This conclusion makes sense, today, when the average car is used 5% off the time. However, what about a future where 50% of the cars on the road might be Uber-like self-driving cars, where the business model would dictate that higher utilization is better. In this case, these cars could be driving people around non-stop with virtually no need ever to pull over and charge (may allow up to 100% utilization of the vehicle). Just a thought.

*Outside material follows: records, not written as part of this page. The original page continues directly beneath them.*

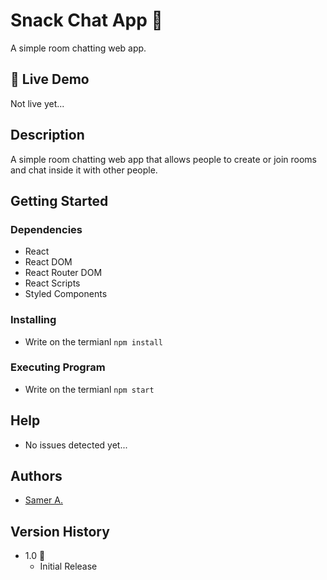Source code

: # Snack Chat App 🚀

A simple room chatting web app.

## 🔴 Live Demo

Not live yet...

## Description

A simple room chatting web app that allows people to create or join rooms and chat inside it with other people.

## Getting Started

### Dependencies

- React
- React DOM
- React Router DOM
- React Scripts
- Styled Components

### Installing

- Write on the termianl `npm install`

### Executing Program

- Write on the termianl `npm start`

## Help

- No issues detected yet...

## Authors

- [Samer A.](https://cleversamer.tech/)

## Version History

- 1.0 🚀
  - Initial Release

Do you really believe that the utilization rate is even throughout a day, even in that future scenario? Even with future ride sharing services, the idea that people will not own cars is one thing, but the reservation levels would have to be quite high in order to make it likely that you can make it to work. The difference is that the additional car, especially for someone that isn't working could be handled by a ride sharing service. Utilization rates would increase, but that doesn't help the wireless case, since there would still be a wide variance between peak and non-peak utilization and therefore, many vehicles would have a chance to charge. As it stands right now, to drive 200 or so miles, a Model S can charge in 5 hours. That's roughly 5 times the current utilization rate with about 1/5th of a day in charging.
The energy transfer losses is quite high with wireless. A robotic plug solves this problem quite neatly without the massive energy loss. Maybe one day, when renewables are abundant, then paying that much extra money to waste that level of power makes sense.
Wireless charging of busses on predicable bus stop routes can make sense. The energy density of batteries might make it quite difficult, but the numbers would have to be crunched... intuitively, it might make sense, but the case is close enough that one really does still need to run the numbers.
Power in the roads almost never makes sense in the foreseeable future. Pack swap would make more sense before power in the roads.